(Beginning of Given records)
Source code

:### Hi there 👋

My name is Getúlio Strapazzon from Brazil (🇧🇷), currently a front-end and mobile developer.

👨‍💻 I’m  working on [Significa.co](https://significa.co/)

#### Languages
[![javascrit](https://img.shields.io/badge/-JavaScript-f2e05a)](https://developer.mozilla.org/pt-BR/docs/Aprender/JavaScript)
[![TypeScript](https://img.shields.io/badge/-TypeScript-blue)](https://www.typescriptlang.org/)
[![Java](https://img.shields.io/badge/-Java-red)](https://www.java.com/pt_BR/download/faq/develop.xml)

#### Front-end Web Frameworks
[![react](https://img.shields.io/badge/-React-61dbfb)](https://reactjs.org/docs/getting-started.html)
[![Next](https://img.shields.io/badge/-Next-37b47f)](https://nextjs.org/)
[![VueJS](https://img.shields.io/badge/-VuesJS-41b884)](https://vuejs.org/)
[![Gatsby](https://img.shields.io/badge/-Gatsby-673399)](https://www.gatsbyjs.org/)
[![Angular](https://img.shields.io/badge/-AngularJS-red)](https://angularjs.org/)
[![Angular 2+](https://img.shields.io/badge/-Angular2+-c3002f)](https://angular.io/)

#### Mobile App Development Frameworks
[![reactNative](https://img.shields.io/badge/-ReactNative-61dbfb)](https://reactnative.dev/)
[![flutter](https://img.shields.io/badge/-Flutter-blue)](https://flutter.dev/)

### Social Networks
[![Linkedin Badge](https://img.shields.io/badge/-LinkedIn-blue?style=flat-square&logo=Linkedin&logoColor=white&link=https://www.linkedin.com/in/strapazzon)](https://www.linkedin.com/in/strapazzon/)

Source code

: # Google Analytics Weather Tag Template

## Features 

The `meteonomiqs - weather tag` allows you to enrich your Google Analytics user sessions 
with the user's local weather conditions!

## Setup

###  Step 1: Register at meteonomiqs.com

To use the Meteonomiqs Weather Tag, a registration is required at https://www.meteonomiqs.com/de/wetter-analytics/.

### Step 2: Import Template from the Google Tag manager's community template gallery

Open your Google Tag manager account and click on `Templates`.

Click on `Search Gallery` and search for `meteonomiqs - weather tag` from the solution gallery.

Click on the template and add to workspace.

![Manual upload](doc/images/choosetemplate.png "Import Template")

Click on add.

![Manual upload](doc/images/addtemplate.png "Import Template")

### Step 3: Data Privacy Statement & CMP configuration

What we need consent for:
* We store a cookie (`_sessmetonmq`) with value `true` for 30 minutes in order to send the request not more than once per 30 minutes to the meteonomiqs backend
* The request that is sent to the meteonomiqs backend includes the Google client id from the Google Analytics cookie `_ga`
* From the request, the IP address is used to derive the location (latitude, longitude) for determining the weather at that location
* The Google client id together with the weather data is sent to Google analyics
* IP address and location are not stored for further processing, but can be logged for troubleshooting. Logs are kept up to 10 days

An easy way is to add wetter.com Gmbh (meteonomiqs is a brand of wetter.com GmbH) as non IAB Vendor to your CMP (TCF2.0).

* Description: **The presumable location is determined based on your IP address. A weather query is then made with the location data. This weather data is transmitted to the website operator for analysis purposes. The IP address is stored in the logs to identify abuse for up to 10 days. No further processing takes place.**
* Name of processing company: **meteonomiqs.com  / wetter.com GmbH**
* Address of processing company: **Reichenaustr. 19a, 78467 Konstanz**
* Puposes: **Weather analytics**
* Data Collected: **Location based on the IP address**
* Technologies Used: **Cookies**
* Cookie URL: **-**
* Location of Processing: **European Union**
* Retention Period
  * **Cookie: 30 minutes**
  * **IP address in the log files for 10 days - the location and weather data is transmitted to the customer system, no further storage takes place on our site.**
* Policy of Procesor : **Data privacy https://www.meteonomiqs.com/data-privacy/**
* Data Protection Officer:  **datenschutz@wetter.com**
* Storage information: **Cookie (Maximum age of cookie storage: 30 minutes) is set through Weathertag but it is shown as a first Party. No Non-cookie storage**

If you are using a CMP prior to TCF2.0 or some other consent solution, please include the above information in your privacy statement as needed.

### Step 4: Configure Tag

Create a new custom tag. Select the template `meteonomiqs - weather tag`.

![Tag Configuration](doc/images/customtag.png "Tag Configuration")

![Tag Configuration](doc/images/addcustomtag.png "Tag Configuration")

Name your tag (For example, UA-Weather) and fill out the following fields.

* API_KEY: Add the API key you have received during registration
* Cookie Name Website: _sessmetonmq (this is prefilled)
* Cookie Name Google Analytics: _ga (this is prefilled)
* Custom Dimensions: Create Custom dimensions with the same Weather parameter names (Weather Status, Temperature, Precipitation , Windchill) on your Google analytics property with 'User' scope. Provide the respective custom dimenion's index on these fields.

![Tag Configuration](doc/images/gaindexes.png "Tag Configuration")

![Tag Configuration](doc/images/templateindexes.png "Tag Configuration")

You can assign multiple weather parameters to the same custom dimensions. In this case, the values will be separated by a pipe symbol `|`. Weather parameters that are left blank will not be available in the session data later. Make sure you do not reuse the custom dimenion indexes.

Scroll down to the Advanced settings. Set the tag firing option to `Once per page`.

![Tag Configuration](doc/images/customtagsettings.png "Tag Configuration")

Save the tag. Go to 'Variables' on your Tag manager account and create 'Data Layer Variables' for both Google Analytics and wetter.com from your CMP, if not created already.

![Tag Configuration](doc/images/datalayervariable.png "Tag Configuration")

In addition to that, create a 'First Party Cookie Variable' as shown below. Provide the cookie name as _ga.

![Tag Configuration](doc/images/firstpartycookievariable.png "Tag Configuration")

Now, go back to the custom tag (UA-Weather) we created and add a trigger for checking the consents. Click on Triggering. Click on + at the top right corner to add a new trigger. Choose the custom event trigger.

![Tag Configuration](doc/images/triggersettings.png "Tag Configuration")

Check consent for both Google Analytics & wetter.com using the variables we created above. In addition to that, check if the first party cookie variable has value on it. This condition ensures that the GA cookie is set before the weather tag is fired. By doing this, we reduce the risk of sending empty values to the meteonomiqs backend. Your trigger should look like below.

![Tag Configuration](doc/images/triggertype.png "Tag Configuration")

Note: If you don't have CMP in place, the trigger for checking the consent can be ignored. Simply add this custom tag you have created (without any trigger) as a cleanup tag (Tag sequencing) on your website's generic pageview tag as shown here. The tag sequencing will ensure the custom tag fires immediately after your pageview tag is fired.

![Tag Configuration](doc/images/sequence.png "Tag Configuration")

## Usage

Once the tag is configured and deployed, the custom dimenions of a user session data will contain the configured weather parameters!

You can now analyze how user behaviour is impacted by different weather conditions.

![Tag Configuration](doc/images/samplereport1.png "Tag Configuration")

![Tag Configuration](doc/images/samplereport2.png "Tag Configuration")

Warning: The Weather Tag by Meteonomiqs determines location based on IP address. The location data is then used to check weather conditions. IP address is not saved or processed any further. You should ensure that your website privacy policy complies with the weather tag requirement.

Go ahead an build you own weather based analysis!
(End of Given records)
## Task statement
For each line in the records that holds "company", show that line as it stands.

## Reply
* Name of processing company: **meteonomiqs.com  / wetter.com GmbH**
* Address of processing company: **Reichenaustr. 19a, 78467 Konstanz**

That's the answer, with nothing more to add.